先日、2年前まで高校生ボランティアだった学生から大学の前期レポートで「まちづくり」をテーマにした提出資料をいただいたが、当時一緒に企画したり実践経験から得たことと古里に対する愛情がストレートに書かれており、胸が熱くなった。(特定非営利活動法人故郷まちづくりナイン・タウン事務局長=伊藤 寿郎)

星座が学べる「スターカードゲーム」のデモ版で遊ぶ子どもたち

昔から田舎では世代を問わず「何も無いから」と言う言葉を聞くが、更に今は高齢化と人口減少を声高に問題視して危機感を煽る人が多く、私も時々反省することがある。
しかし、田舎には本当に何も無いのだろうか?

5年前、小学校の校長先生から仙台市内の学校では自然体験に出かけてカエルや魚に触れたりするが、ここではキタナイから触らないでと言われてしまう。なにか対策はないかと相談を受けてから、地域の自然をもっと身近にしたいと思っていた。

そこで始めたのが「ほりプロ」と「星空観察会」だ。ほりプロは小学校の周りを流れるお濠の環境改善活動で、星空観察会はその名の通り観察会だ。

事業化に向けて地元の資源を調べると自然資源の宝庫であることに気づいた。
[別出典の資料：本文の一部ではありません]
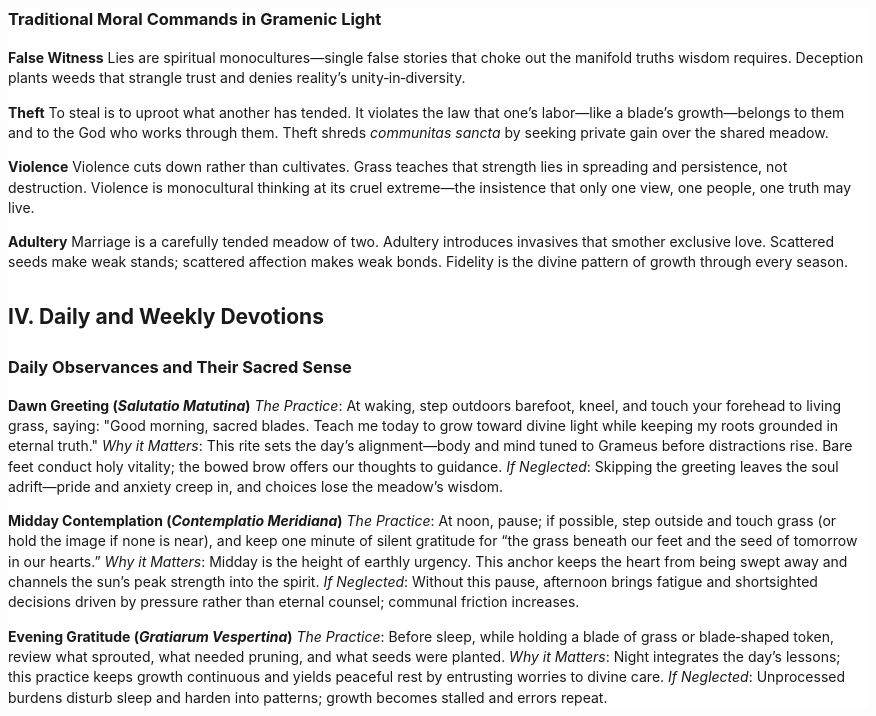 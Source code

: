 
### Traditional Moral Commands in Gramenic Light

**False Witness**
Lies are spiritual monocultures—single false stories that choke out the manifold truths wisdom requires. Deception plants weeds that strangle trust and denies reality’s unity‑in‑diversity.

**Theft**
To steal is to uproot what another has tended. It violates the law that one’s labor—like a blade’s growth—belongs to them and to the God who works through them. Theft shreds *communitas sancta* by seeking private gain over the shared meadow.

**Violence**
Violence cuts down rather than cultivates. Grass teaches that strength lies in spreading and persistence, not destruction. Violence is monocultural thinking at its cruel extreme—the insistence that only one view, one people, one truth may live.

**Adultery**
Marriage is a carefully tended meadow of two. Adultery introduces invasives that smother exclusive love. Scattered seeds make weak stands; scattered affection makes weak bonds. Fidelity is the divine pattern of growth through every season.



## IV. Daily and Weekly Devotions

### Daily Observances and Their Sacred Sense

**Dawn Greeting (*Salutatio Matutina*)**
*The Practice*: At waking, step outdoors barefoot, kneel, and touch your forehead to living grass, saying: "Good morning, sacred blades. Teach me today to grow toward divine light while keeping my roots grounded in eternal truth."
*Why it Matters*: This rite sets the day’s alignment—body and mind tuned to Grameus before distractions rise. Bare feet conduct holy vitality; the bowed brow offers our thoughts to guidance.
*If Neglected*: Skipping the greeting leaves the soul adrift—pride and anxiety creep in, and choices lose the meadow’s wisdom.

**Midday Contemplation (*Contemplatio Meridiana*)**
*The Practice*: At noon, pause; if possible, step outside and touch grass (or hold the image if none is near), and keep one minute of silent gratitude for “the grass beneath our feet and the seed of tomorrow in our hearts.”
*Why it Matters*: Midday is the height of earthly urgency. This anchor keeps the heart from being swept away and channels the sun’s peak strength into the spirit.
*If Neglected*: Without this pause, afternoon brings fatigue and shortsighted decisions driven by pressure rather than eternal counsel; communal friction increases.

**Evening Gratitude (*Gratiarum Vespertina*)**
*The Practice*: Before sleep, while holding a blade of grass or blade‑shaped token, review what sprouted, what needed pruning, and what seeds were planted.
*Why it Matters*: Night integrates the day’s lessons; this practice keeps growth continuous and yields peaceful rest by entrusting worries to divine care.
*If Neglected*: Unprocessed burdens disturb sleep and harden into patterns; growth becomes stalled and errors repeat.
なによりの宝は天空であり夜の星空だ。

登米市は『星空の稀な地域』として愛好者には有名で、特に石森地域は海抜10メートル前後の低地で平野部が広く、遠くに霞む山々は地平線から5度程度と低く、それより上は全く驚くばかりの漆黒の空だけで、新月の夜ともなれば天の川の煌めきは色とりどりの宝石をちりばめた魅惑の流れを見せてくれる。

そんな「星どころ」登米の魅力を多くの人に知ってもらうために、星をぎっしり詰めて作成したのが「ザ・スターカードゲーム」だ。

完成品で第1回ゲーム大会を企画運営する高校生ボランティア

構想から2年半、地元の石森小学校でのモニタリングでは、生徒たちは目を輝かせて賑やかにしゃべりながら遊び、感想や意見、アイディア出しに協力してもらった。1か月ほど遊んだ頃、教頭先生から「この子たちは勉強している気がしないのに、覚えているんですよ」と夏の大三角の質問をしたときの反応を解説いただいた。

現代の子どもは携帯やタブレットなどでスクリーンタイムが格段に増えたことから、アナログゲームで対人コミュニケーションを深められる狙いも加えて、地域資源を活かした商材を創り出すことができた。

大学生のレポートの最後に書かれた『自分の経験があって地元を好きになれた。地方に住む若者が、地元を好きになれる環境を作ることも大切である』と言う言葉を胸に、一人の大人として若者が好きになれる地元を創ることに挑戦し続けようと思う。